▶ [Information given]
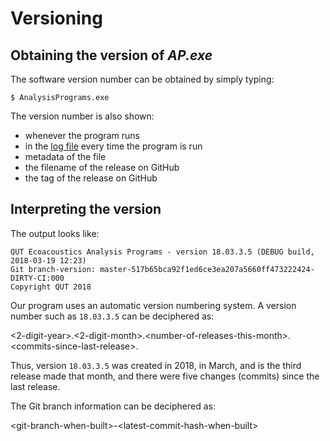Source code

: # Versioning

## Obtaining the version of _AP.exe_

The software version number can be obtained by simply typing:

```
$ AnalysisPrograms.exe
```

The version number is also shown:

- whenever the program runs
- in the [log file](./logs.md) every time the program is run
- metadata of the file
- the filename of the release on GitHub
- the tag of the release on GitHub

## Interpreting the version

The output looks like:

```
QUT Ecoacoustics Analysis Programs - version 18.03.3.5 (DEBUG build, 2018-03-19 12:23)
Git branch-version: master-517b65bca92f1ed6ce3ea207a5660ff473222424-DIRTY-CI:000
Copyright QUT 2018
```

Our program uses an automatic version numbering system.
A version number such as `18.03.3.5` can be deciphered as:

&lt;2-digit-year&gt;.&lt;2-digit-month&gt;.&lt;number-of-releases-this-month&gt;.&lt;commits-since-last-release&gt;.

Thus, version `18.03.3.5` was created in 2018, in March, and is the third release
made that month, and there were five changes (commits) since the last release.

The Git branch information can be deciphered as:

&lt;git-branch-when-built&gt;-&lt;latest-commit-hash-when-built&gt;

▶ [Task statement]
Pass over the images and copy the rest of the material above exactly.

▶ [Written response]
Source code

: # Versioning

## Obtaining the version of _AP.exe_

The software version number can be obtained by simply typing:

```
$ AnalysisPrograms.exe
```

The version number is also shown:

- whenever the program runs
- in the [log file](./logs.md) every time the program is run
- metadata of the file
- the filename of the release on GitHub
- the tag of the release on GitHub

## Interpreting the version

The output looks like:

```
QUT Ecoacoustics Analysis Programs - version 18.03.3.5 (DEBUG build, 2018-03-19 12:23)
Git branch-version: master-517b65bca92f1ed6ce3ea207a5660ff473222424-DIRTY-CI:000
Copyright QUT 2018
```

Our program uses an automatic version numbering system.
A version number such as `18.03.3.5` can be deciphered as:

&lt;2-digit-year&gt;.&lt;2-digit-month&gt;.&lt;number-of-releases-this-month&gt;.&lt;commits-since-last-release&gt;.

Thus, version `18.03.3.5` was created in 2018, in March, and is the third release
made that month, and there were five changes (commits) since the last release.

The Git branch information can be deciphered as:

&lt;git-branch-when-built&gt;-&lt;latest-commit-hash-when-built&gt;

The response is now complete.